>>>

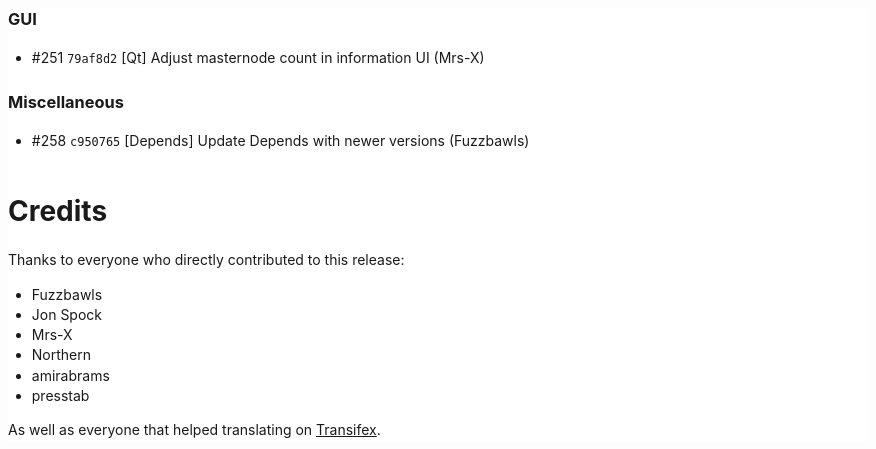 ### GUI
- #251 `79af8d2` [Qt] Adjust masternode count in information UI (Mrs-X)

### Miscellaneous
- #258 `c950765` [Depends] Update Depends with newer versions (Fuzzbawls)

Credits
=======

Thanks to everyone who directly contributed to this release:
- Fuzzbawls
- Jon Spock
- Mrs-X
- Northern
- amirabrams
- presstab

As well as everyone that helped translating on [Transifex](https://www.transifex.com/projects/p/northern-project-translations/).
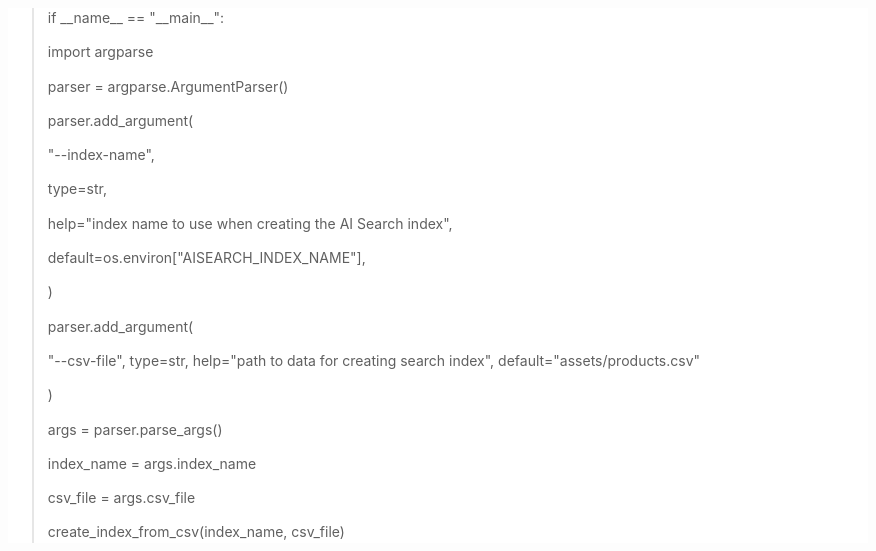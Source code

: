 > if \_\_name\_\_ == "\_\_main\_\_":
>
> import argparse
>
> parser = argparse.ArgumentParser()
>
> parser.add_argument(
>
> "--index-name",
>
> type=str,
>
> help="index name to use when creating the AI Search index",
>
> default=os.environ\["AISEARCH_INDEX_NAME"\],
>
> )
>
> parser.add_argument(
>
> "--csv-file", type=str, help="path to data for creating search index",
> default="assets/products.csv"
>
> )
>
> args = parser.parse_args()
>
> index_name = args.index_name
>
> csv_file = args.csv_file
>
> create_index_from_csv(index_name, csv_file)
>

<<<
>>>

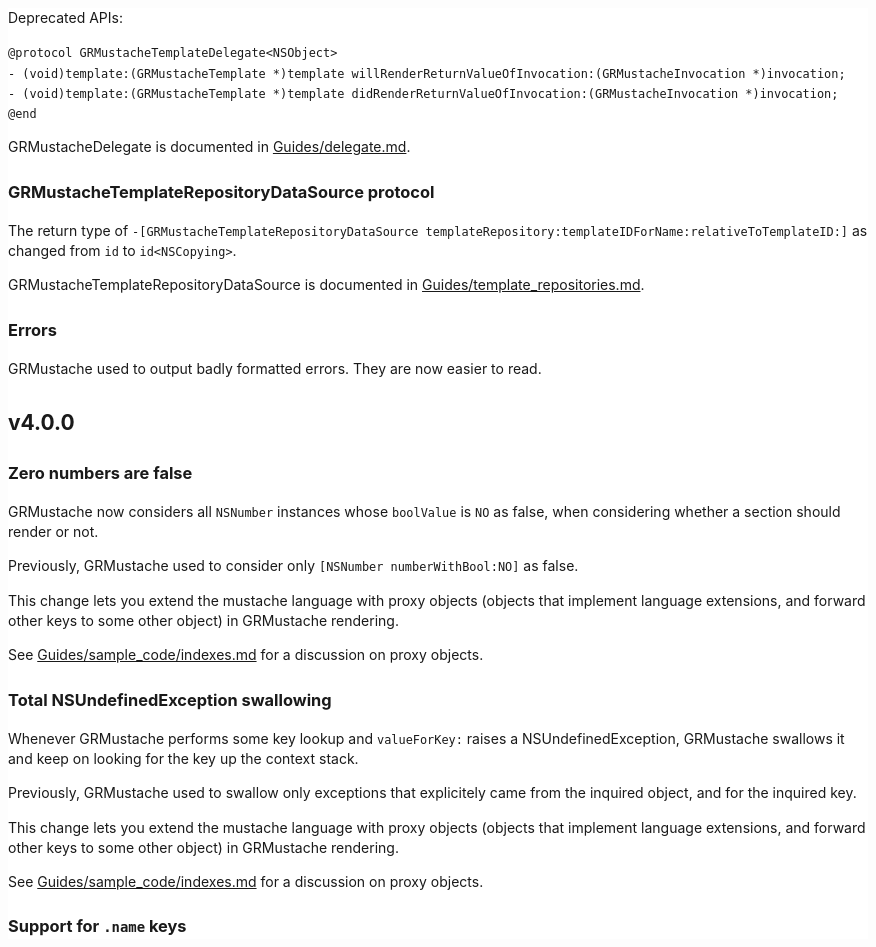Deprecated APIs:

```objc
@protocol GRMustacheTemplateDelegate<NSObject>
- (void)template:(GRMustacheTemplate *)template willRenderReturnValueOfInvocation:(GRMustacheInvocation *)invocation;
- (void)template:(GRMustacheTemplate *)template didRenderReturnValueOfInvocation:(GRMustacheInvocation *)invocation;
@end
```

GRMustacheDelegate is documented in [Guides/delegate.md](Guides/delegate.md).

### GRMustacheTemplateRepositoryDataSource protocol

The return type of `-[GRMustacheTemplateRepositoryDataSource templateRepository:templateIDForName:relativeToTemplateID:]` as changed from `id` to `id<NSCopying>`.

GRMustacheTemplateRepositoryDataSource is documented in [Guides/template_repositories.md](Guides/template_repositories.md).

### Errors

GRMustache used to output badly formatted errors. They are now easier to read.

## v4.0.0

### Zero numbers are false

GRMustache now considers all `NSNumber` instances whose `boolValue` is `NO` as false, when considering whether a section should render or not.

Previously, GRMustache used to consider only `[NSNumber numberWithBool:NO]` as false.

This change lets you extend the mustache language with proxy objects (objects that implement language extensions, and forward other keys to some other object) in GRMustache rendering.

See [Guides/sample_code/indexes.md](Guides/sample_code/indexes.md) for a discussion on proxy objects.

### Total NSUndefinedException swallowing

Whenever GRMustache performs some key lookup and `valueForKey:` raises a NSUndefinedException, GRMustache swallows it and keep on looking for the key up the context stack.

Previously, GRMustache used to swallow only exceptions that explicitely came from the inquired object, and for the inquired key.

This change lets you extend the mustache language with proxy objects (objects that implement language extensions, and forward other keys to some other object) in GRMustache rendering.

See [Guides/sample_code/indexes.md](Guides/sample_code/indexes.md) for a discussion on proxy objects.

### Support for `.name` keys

<<<

■ What the exercise asks: In the listing above, find the line with "### Total NSUndefinedException swallowing" and the line with "### Support for". Output those two lines and every line between them, exactly as written.

■ Result of the exercise:
### Total NSUndefinedException swallowing

Whenever GRMustache performs some key lookup and `valueForKey:` raises a NSUndefinedException, GRMustache swallows it and keep on looking for the key up the context stack.

Previously, GRMustache used to swallow only exceptions that explicitely came from the inquired object, and for the inquired key.

This change lets you extend the mustache language with proxy objects (objects that implement language extensions, and forward other keys to some other object) in GRMustache rendering.

See [Guides/sample_code/indexes.md](Guides/sample_code/indexes.md) for a discussion on proxy objects.

### Support for `.name` keys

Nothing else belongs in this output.